On Sunday, Chambliss also disputed statements made by the administration that it doesn't brief Congress about its operations such as the Bergdahl trade.

"I can't imagine anybody in the administration being able to look the American public in the eye, saying we never briefed members of Congress on ongoing operations," said Chambliss. "The classic example of that is the bin Laden operation."

He told Schieffer he and Feinstein, D-Calif., knew for "months and months" about the bin Laden operation.

"I'll never forget the phone call I got from an excited Leon Panetta telling me that bin Laden had been taken down," said Chambliss. "Not a day goes by, Bob, that I don't get briefed on some classified aspect of our intelligence community, a lot of which is ongoing operations."

In addition, Chambliss said, the a video taken last year showing a thinner Bergdahl is also in question, because no intelligence now supports that the soldier was in bad health.

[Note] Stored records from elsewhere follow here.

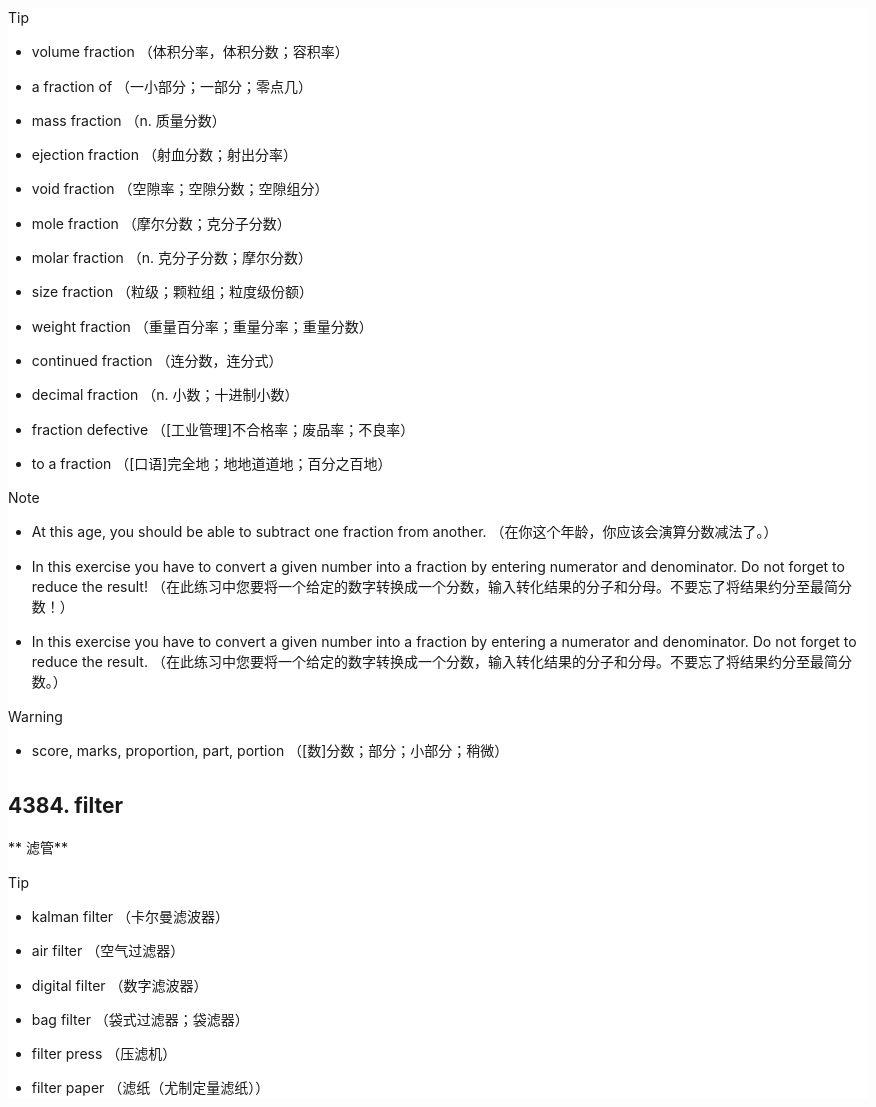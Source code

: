 > [!TIP]
>
> - volume fraction （体积分率，体积分数；容积率）
>
> - a fraction of （一小部分；一部分；零点几）
>
> - mass fraction （n. 质量分数）
>
> - ejection fraction （射血分数；射出分率）
>
> - void fraction （空隙率；空隙分数；空隙组分）
>
> - mole fraction （摩尔分数；克分子分数）
>
> - molar fraction （n. 克分子分数；摩尔分数）
>
> - size fraction （粒级；颗粒组；粒度级份额）
>
> - weight fraction （重量百分率；重量分率；重量分数）
>
> - continued fraction （连分数，连分式）
>
> - decimal fraction （n. 小数；十进制小数）
>
> - fraction defective （[工业管理]不合格率；废品率；不良率）
>
> - to a fraction （[口语]完全地；地地道道地；百分之百地）
>

> [!NOTE]
>
> - At this age, you should be able to subtract one fraction from another. （在你这个年龄，你应该会演算分数减法了。）
>
> - In this exercise you have to convert a given number into a fraction by entering numerator and denominator. Do not forget to reduce the result! （在此练习中您要将一个给定的数字转换成一个分数，输入转化结果的分子和分母。不要忘了将结果约分至最简分数！）
>
> - In this exercise you have to convert a given number into a fraction by entering a numerator and denominator. Do not forget to reduce the result. （在此练习中您要将一个给定的数字转换成一个分数，输入转化结果的分子和分母。不要忘了将结果约分至最简分数。）
>

> [!WARNING]
>
> - score, marks, proportion, part, portion （[数]分数；部分；小部分；稍微）
>

## 4384. filter

** 滤管**

> [!TIP]
>
> - kalman filter （卡尔曼滤波器）
>
> - air filter （空气过滤器）
>
> - digital filter （数字滤波器）
>
> - bag filter （袋式过滤器；袋滤器）
>
> - filter press （压滤机）
>
> - filter paper （滤纸（尤制定量滤纸））
>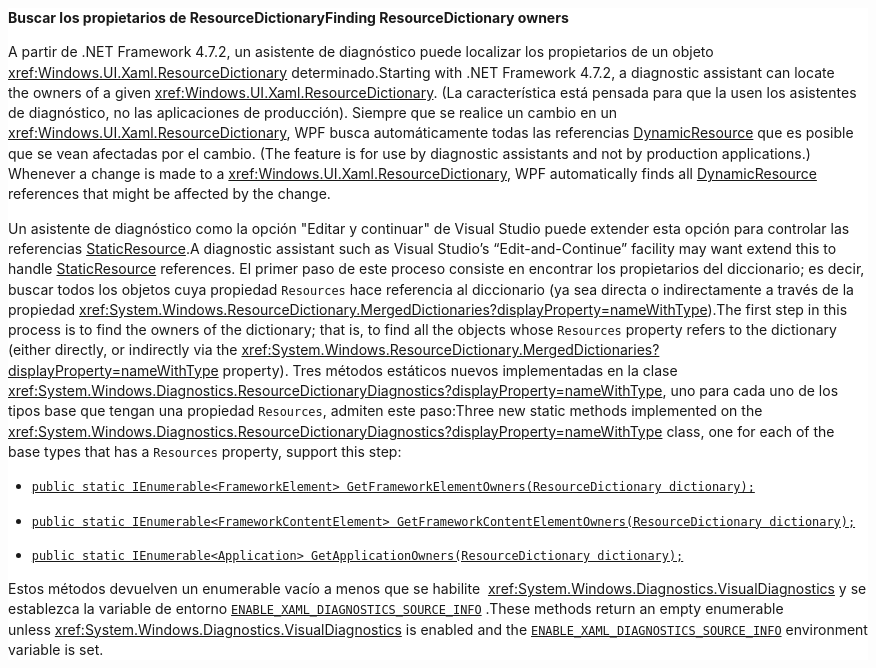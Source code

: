 <span data-ttu-id="d7fec-327">**Buscar los propietarios de ResourceDictionary**</span><span class="sxs-lookup"><span data-stu-id="d7fec-327">**Finding ResourceDictionary owners**</span></span>

<span data-ttu-id="d7fec-328">A partir de .NET Framework 4.7.2, un asistente de diagnóstico puede localizar los propietarios de un objeto <xref:Windows.UI.Xaml.ResourceDictionary> determinado.</span><span class="sxs-lookup"><span data-stu-id="d7fec-328">Starting with .NET Framework 4.7.2, a diagnostic assistant can locate the owners of a given <xref:Windows.UI.Xaml.ResourceDictionary>.</span></span><span data-ttu-id="d7fec-329"> (La característica está pensada para que la usen los asistentes de diagnóstico, no las aplicaciones de producción). Siempre que se realice un cambio en un <xref:Windows.UI.Xaml.ResourceDictionary>, WPF busca automáticamente todas las referencias [DynamicResource](../wpf/advanced/dynamicresource-markup-extension.md) que es posible que se vean afectadas por el cambio.</span><span class="sxs-lookup"><span data-stu-id="d7fec-329"> (The feature is for use by diagnostic assistants and not by production applications.) Whenever a change is made to a <xref:Windows.UI.Xaml.ResourceDictionary>, WPF automatically finds all [DynamicResource](../wpf/advanced/dynamicresource-markup-extension.md) references that might be affected by the change.</span></span>

<span data-ttu-id="d7fec-330">Un asistente de diagnóstico como la opción "Editar y continuar" de Visual Studio puede extender esta opción para controlar las referencias [StaticResource](../wpf/advanced/staticresource-markup-extension.md).</span><span class="sxs-lookup"><span data-stu-id="d7fec-330">A diagnostic assistant such as Visual Studio’s “Edit-and-Continue” facility may want extend this to handle [StaticResource](../wpf/advanced/staticresource-markup-extension.md) references.</span></span> <span data-ttu-id="d7fec-331">El primer paso de este proceso consiste en encontrar los propietarios del diccionario; es decir, buscar todos los objetos cuya propiedad `Resources` hace referencia al diccionario (ya sea directa o indirectamente a través de la propiedad <xref:System.Windows.ResourceDictionary.MergedDictionaries?displayProperty=nameWithType>).</span><span class="sxs-lookup"><span data-stu-id="d7fec-331">The first step in this process is to find the owners of the dictionary; that is, to find all the objects whose `Resources` property refers to the dictionary (either directly, or indirectly via the <xref:System.Windows.ResourceDictionary.MergedDictionaries?displayProperty=nameWithType> property).</span></span> <span data-ttu-id="d7fec-332">Tres métodos estáticos nuevos implementadas en la clase <xref:System.Windows.Diagnostics.ResourceDictionaryDiagnostics?displayProperty=nameWithType>, uno para cada uno de los tipos base que tengan una propiedad `Resources`, admiten este paso:</span><span class="sxs-lookup"><span data-stu-id="d7fec-332">Three new static methods implemented on the <xref:System.Windows.Diagnostics.ResourceDictionaryDiagnostics?displayProperty=nameWithType> class, one for each of the base types that has a `Resources` property, support this step:</span></span>

- [`public static IEnumerable<FrameworkElement> GetFrameworkElementOwners(ResourceDictionary dictionary);`](xref:System.Windows.Diagnostics.ResourceDictionaryDiagnostics.GetFrameworkElementOwners%2A)

- [`public static IEnumerable<FrameworkContentElement> GetFrameworkContentElementOwners(ResourceDictionary dictionary);`](xref:System.Windows.Diagnostics.ResourceDictionaryDiagnostics.GetFrameworkContentElementOwners%2A)

- [`public static IEnumerable<Application> GetApplicationOwners(ResourceDictionary dictionary);`](xref:System.Windows.Diagnostics.ResourceDictionaryDiagnostics.GetApplicationOwners%2A)

<span data-ttu-id="d7fec-333">Estos métodos devuelven un enumerable vacío a menos que se habilite  <xref:System.Windows.Diagnostics.VisualDiagnostics> y se establezca la variable de entorno [`ENABLE_XAML_DIAGNOSTICS_SOURCE_INFO`](xref:System.Windows.Diagnostics.VisualDiagnostics.GetXamlSourceInfo%2A) .</span><span class="sxs-lookup"><span data-stu-id="d7fec-333">These methods return an empty enumerable unless <xref:System.Windows.Diagnostics.VisualDiagnostics> is enabled and the [`ENABLE_XAML_DIAGNOSTICS_SOURCE_INFO`](xref:System.Windows.Diagnostics.VisualDiagnostics.GetXamlSourceInfo%2A) environment variable is set.</span></span>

"Now they come back and because he is in decent health considering where he's been, they changed their story," said Chambliss. "They said, no, we suspected his life may be in danger if word got out of this pending possible trade ... Again, I can just tell you there is no intelligence to support that."

Feinstein told Schieffer that the administration has kept its information on Bergdahl "very close, and in the eyes of many of us, too close."

The release, she said, has a long history that dates back to 2011, when it was part of a reconciliation effort with the Taliban.

"That measure was the release of these five Taliban detainees," she said. "And there was feeling that if you release them up front there would be no reconciliation, but if you release them after progress or at the end ... you might get a reconciliation agreement. And that subsequently apparently fell apart"

"It's a mixed bag at best," said Feinstein. "Should we see that our G.I.S who are taken hostage are returned, absolutely. And one of the things that vice chairman of the joint chiefs made very clear was that the army will look at this very carefully.

The military will make its decision if Bergdahl will need to be tried in a military court, said Feinstein, and that's the way she thinks it should be.

"What's unfortunate is that I see no sign of the Taliban relenting," she said. "I have deep concern that they have tried to kill the new elected president of Afghanistan, Dr. Abdullah Abdullah who I happen to know."